Chattanooga site proposed for list of country's most toxic places


              In this Sept. 21, 2017, photo, a sign on a door of the Environmental Protection Agency in Washington. The EPA says it has recovered 517 containers of “unidentified, potentially hazardous material” from highly contaminated toxic waste sites in Texas that flooded last month during Hurricane Harvey. But the agency has not provided details about which Superfund sites the material came from, why the contaminants at issue have not been identified and whether there’s a threat to human health. (AP Photo/Pablo Martinez Monsivais)
In this Sept. 21, 2017, photo, a sign on a door of the Environmental Protection Agency in Washington. The EPA says it has recovered 517 containers of “unidentified, potentially hazardous material” from highly contaminated toxic waste sites in Texas that flooded last month during Hurricane Harvey. But the agency has not provided details about which Superfund sites the material came from, why the contaminants at issue have not been identified and whether there’s a threat to human health. (AP Photo/Pablo Martinez Monsivais)
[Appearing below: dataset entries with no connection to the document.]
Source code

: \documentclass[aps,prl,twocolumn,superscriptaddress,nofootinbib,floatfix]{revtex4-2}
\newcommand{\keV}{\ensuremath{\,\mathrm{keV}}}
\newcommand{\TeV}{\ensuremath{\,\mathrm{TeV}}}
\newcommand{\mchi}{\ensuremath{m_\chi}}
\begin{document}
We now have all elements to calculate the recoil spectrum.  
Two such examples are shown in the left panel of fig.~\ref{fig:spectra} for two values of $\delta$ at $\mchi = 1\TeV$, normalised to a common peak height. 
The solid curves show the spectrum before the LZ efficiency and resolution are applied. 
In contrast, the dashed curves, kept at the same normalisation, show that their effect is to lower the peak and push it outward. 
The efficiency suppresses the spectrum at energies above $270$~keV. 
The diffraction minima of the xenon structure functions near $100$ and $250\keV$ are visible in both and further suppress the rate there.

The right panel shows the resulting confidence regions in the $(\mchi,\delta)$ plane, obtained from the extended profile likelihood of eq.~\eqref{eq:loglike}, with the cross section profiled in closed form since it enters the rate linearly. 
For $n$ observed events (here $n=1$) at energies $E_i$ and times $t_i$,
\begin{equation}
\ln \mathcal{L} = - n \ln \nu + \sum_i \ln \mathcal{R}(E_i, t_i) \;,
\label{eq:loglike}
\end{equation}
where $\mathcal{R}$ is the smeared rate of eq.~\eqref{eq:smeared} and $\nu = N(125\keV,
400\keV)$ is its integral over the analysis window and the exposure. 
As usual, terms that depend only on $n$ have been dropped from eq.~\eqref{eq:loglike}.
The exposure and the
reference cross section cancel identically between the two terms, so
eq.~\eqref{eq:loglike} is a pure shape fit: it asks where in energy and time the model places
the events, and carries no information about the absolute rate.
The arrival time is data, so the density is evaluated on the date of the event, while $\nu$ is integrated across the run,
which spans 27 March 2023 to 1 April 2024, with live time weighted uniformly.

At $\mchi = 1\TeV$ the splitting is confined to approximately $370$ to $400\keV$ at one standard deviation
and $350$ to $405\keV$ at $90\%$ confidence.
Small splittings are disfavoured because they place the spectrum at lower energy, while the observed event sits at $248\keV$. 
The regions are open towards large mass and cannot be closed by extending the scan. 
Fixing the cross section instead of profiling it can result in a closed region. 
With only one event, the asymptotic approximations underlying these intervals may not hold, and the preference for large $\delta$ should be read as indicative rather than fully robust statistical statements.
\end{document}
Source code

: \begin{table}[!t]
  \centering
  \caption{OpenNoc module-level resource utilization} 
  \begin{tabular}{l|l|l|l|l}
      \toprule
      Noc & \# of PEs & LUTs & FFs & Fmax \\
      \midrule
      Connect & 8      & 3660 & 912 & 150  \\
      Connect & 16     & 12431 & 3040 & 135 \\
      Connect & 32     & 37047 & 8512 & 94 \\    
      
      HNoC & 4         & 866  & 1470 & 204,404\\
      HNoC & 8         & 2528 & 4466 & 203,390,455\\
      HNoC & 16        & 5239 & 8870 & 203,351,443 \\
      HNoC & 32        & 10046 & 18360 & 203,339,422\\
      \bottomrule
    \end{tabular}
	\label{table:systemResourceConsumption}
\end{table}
A local site composed of residential properties, including areas used by children, has been proposed to be put on a list of the country's most toxic places.

The Southside Chattanooga Lead Site is one of 10 sites across the country recommended to be added to the Superfund Program's National Priorities List by the Environmental Protection Agency.

"The priority for proposing the Site is protecting children by identifying and cleaning up lead-contaminated soil at residential properties and other areas where children may be present," according to a release from the EPA.

The site is located where waste material was used in past decades as fill or top soil in Alton Park, Cowart Place, Jefferson Heights, Richmond and the Southside Gardens areas in the southwestern portion of Chattanooga.

Lead levels at the site were detected above health-based benchmarks. The EPA will work with other groups and agencies to clean the site and replace it with clean soil.

Sites are added to the National Priorities List when contaminants are considered threats to human health and the environment.

The move is another step in EPA Administrator Scott Pruitt's goal to identify and the clean toxic sites. The announcement comes on the heels of a targeted campaign for "immediate and intense attention" to clean and restore 21 sites in the U.S.